Sorting a DataFrame Using Pandas
The sort_values
method of a DataFrame is used to sort a DataFrame by the data in a column.
To explore sorting, we'll use a DataFrame of five cities, across three states, with various populations:
import pandas as pd
# Creates a DataFrame of "city", "state", and "population" columns:
df = pd.DataFrame( [{"city": "Los Angeles", "state": "CA", "population": 3898747},
{"city": "Urbana", "state": "IL", "population": 42461},
{"city": "New York", "state": "NY", "population": 8804190},
{"city": "Washington D.C.", "population": 689545}, # Note: No "state" for D.C.
{"city": "Chicago", "state": "IL", "population": 2746388}] )
city | state | population | |
---|---|---|---|
0 | Los Angeles | CA | 3898747 |
1 | Urbana | IL | 42461 |
2 | New York | NY | 8804190 |
3 | Washington D.C. | NaN | 689545 |
4 | Chicago | IL | 2746388 |
Sorting by a Single Column
Usually, we need to sort data by the values contained within a single column. We can provide the column name and pandas will return a new DataFrame:
df.sort_values("population")
city | state | population | |
---|---|---|---|
1 | Urbana | IL | 42461 |
3 | Washington D.C. | NaN | 689545 |
4 | Chicago | IL | 2746388 |
0 | Los Angeles | CA | 3898747 |
2 | New York | NY | 8804190 |
Sorting by Multiple Columns
A list of column names can be provided to sort by multiple columns. Your DataFrame will be sorted by the first column first and, when multiple rows have the same value for the first column, those rows are then sorted by their second column.
df.sort_values(["state", "population"])
# => Sorts by "state" first,
# then "population" for rows with identical "state" values.
city | state | population | |
---|---|---|---|
0 | Los Angeles | CA | 3898747 |
1 | Urbana | IL | 42461 |
4 | Chicago | IL | 2746388 |
2 | New York | NY | 8804190 |
3 | Washington D.C. | NaN | 689545 |
Sorting in Reverse Order (Descending Order)
By default, the ascending
parameter is True
indicating that the sorting will be done in ascending order (smallest value first, largest value last). The ascending
parameter can be set to False
to sort in descending order.
df.sort_values("population", ascending=False)

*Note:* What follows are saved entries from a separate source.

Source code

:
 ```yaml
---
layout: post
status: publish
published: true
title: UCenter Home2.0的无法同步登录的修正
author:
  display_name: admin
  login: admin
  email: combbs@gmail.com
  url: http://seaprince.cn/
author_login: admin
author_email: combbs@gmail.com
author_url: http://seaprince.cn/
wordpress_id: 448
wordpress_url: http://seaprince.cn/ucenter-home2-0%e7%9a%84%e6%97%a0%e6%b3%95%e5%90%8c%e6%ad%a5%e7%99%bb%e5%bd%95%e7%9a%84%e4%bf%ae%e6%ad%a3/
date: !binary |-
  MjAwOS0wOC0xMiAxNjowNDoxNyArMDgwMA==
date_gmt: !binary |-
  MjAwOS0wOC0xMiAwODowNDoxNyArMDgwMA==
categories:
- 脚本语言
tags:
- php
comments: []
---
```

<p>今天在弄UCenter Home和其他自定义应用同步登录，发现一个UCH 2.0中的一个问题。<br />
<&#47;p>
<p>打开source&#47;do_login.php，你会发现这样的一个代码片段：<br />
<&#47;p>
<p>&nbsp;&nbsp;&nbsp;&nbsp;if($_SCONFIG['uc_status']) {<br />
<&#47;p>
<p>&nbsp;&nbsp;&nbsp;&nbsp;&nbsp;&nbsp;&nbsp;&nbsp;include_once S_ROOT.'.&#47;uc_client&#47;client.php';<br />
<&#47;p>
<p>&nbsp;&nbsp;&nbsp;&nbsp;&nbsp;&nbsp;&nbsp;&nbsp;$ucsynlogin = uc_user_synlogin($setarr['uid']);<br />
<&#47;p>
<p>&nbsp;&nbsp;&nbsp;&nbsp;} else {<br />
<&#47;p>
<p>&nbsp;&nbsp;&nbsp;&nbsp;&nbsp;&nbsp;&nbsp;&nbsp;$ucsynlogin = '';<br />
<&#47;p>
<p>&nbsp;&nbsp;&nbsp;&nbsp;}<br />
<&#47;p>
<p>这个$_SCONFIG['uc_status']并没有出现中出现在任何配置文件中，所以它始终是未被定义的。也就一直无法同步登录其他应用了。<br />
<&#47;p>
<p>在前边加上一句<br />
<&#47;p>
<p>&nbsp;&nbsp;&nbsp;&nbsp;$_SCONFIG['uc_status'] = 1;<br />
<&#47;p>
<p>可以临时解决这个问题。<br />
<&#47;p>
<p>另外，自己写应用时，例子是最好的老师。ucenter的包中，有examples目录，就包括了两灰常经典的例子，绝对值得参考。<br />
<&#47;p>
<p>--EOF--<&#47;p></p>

# => Sorts in reverse (descending) order
city | state | population | |
---|---|---|---|
2 | New York | NY | 8804190 |
0 | Los Angeles | CA | 3898747 |
4 | Chicago | IL | 2746388 |
3 | Washington D.C. | NaN | 689545 |
1 | Urbana | IL | 42461 |
Using a Stable Sort
When a sort is a stable, the sort guarantees to not change the order among rows with identical values. For example, our initial dataset has "Urbana"
listed before "Chicago"
. A stable sort that sorts the list only on state
will keep "Urbana"
listed before "Chicago"
since that is the way it appears in the original list.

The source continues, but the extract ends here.